Whether we are ready or not, fall is here in full force. A common fixture in the fall is the haunted house. Large or small, permanent or temporary, professional or amateur, haunted houses are popping up everywhere. Unfortunately, haunted houses can cause nightmares for more than just those that attend. Without the proper knowledge and understanding of the codes that apply, haunted houses can be a safety nightmare as well.
Per NFPA 1, Fire Code, a haunted house is considered a special amusement building. By definition, a special amusement building is "a building that is temporary, permanent, or mobile and contains a device or system that conveys passengers or provides a walkway along, around, or over a course in any direction as a form of amusement arranged so that the egress path is not readily apparent due to visual or audio distractions or an intentionally confounded egress path, or is not readily available due to the mode of conveyance through the building or structure." A special amusement building is an assembly occupancy regardless of occupant load.
Haunted houses use special effects, scenery, props, and audio and visual distractions that may cause egress paths to become not obvious. In haunted houses in particular, the presence of combustible materials and special scenery can also contribute to the fuel load should a fire occur.

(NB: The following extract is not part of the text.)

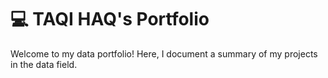 # 💻 TAQI HAQ's Portfolio
Welcome to my data portfolio! Here, I document a summary of my projects in the data field.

Because of this, the Code requirements are purposely strict to in hopes of avoiding a disastrous fire event.
Code provisions for special amusement buildings are found in Section 20.1.4 of NFPA 1. The Code requirements for haunted houses are summarized below:
- Haunted houses must apply the provisions for assembly occupancies in addition to the provisions of Section 20.1.4.
- Automatic sprinklers are required for all haunted houses. If the haunted house is considered moveable or portable, an approved temporary means is permitted to be used for water supply.
- Smoke detection is required throughout the haunted house where the nature it operates in reduced lighting and the actuation of any smoke detection device must sound an alarm at a constantly attended location on the premises.
- Actuation of sprinklers or any suppression systems, smoke detection system (having a cross zoning capability) must provide an increase in illumination of the means of egress and termination of other confusing visuals or sounds.
- Exit marking and floor proximity exit signs are required. Where designs are such that the egress path is not apparent, additional directional exit marking is required.
- Interior wall and ceiling finish materials must be Class A throughout.
- Per Section 10.8.1, emergency action plans are required.
Other requirements, not specific just to haunted houses or special amusement buildings may also apply:
- Permits (see Section 1.12)
- Seasonal buildings (see Section 10.12)
- Special outdoor events, fairs and carnivals (see Section 10.14)
As we move into the Hallween and haunted house season, its easy to get caught up in the fun and overlook the safety issues that may arise. Through the provisions in NFPA 1, which can assist code officials and fire departments enforce safe haunted houses, and NFPA's halloween resources for consumers, everyone can stay safe this season.